Ever wanted to make your own wireless chemical sensor? Researchers from the University of California, Irvine (UC Irvine) have got you covered with their ESP32-based potentiostat.
We’ve talked about potentiostats here on Hackaday before. Potentiostats are instruments that analyze the electrical properties of an electroactive chemical cell. Think oxidation and reduction reactions (redox) from your chemistry course, if you can remember that far back. Potentiostats can be used in several different modes/configurations, but the general idea is for these instruments to induce redox reactions within a given electroactive chemical cell and then measure the resulting current produced by the reaction. By measuring the current, researchers can determine the concentration of a known substance within a sample or even determine the identity of an unknown substance, to name a few potential applications.
These instruments have become mainstays in research labs around the world and have incredible utility in the consumer space.

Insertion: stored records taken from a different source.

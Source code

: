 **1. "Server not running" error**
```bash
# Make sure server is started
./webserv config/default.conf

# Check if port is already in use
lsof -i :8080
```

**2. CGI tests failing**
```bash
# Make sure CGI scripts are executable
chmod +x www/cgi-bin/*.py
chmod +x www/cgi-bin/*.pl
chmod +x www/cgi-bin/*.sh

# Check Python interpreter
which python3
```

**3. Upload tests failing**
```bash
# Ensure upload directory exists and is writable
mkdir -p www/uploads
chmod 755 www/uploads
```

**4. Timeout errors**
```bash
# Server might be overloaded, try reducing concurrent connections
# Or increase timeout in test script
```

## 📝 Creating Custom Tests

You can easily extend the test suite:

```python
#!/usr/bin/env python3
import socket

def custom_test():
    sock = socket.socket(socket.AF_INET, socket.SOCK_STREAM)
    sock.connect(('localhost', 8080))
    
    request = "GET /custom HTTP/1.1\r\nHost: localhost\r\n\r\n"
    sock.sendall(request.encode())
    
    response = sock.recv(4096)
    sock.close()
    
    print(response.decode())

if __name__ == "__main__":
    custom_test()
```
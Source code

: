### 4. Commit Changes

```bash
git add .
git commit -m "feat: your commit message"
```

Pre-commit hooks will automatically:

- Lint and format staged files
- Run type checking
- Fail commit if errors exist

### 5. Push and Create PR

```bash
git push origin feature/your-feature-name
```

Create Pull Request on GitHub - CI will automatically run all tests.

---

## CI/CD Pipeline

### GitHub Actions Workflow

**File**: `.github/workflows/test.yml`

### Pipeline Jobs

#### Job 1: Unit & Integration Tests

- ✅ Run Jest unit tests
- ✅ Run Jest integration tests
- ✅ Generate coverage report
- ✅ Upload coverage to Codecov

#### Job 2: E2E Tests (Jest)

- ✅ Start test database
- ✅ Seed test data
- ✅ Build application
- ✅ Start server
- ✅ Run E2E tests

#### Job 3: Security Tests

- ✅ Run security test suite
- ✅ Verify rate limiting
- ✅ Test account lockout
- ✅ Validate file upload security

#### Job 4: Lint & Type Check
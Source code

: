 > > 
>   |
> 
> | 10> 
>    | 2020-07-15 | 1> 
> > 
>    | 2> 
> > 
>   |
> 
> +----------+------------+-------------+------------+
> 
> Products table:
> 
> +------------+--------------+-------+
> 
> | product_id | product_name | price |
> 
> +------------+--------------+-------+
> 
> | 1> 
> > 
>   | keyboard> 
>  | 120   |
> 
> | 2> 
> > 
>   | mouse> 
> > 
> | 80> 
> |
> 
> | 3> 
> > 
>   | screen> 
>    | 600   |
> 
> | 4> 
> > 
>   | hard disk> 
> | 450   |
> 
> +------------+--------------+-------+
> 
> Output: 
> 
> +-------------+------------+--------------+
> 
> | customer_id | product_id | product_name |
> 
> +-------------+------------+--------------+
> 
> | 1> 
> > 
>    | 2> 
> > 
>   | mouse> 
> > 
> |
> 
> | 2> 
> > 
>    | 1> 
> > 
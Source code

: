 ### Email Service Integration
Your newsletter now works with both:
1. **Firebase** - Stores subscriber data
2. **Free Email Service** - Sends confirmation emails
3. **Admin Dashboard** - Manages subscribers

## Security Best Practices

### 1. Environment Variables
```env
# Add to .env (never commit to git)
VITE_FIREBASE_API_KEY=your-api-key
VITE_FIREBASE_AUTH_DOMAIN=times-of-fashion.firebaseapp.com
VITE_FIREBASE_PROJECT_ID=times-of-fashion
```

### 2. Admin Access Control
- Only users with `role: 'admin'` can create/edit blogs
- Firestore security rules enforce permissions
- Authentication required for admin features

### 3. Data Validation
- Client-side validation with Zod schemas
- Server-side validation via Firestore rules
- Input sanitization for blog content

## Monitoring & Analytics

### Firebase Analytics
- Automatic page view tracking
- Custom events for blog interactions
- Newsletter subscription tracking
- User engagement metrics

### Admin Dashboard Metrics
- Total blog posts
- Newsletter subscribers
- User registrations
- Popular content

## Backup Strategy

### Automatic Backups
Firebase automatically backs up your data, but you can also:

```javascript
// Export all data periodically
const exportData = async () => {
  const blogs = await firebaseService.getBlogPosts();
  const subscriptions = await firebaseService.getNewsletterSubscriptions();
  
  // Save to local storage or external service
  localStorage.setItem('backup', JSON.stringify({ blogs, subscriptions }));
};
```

Glucometers, devices used to measure blood glucose levels, are an example of technologies that have made their way into everyday life due to the advances made in electrochemistry and potentiostat research over the last few decades. Given their incredible utility to scientific research and medical technologies, a great deal of effort has gone into democratizing potentiostats, making them more available to the general public for educational and hobbyist purposes. Of course, any medical applications must go through rigorous testing and approvals by each country’s appropriate governing bodies. So we’re talking more non-medical purposes here.
The first popular open-source, DIY potentiostat was the CheapStat, which we’ve covered here on Hackaday before. Since then, developing newer and more advanced open-source potentiostats has become a popular endeavor within the scientific community. The researchers from UC Irvine wanted to put their own special spin on the open-source potentiostat craze and they did so with their inclusion of the ESP32 as their main processor. This obviously opens up them up do a whole host (see what we did there) of wireless capabilities that others before them have not explored.
With the ESP32, they developed a nice web-based GUI that makes controlling and collecting data from the potentiostat very seamless and user-friendly. You can imagine the great possibilities here. Teacher-led classroom demonstrations where the instructor can easily access each student’s device over the cloud to help troubleshoot or explain results. Developing soil monitoring sensors that can be deployed all around a farm to remotely collect data on feed, soil composition, and plant health. The possibilities here sure are promising.
We hope you’ll dive into their paper as it’s well worth a read. Happy hacking, Hackaday.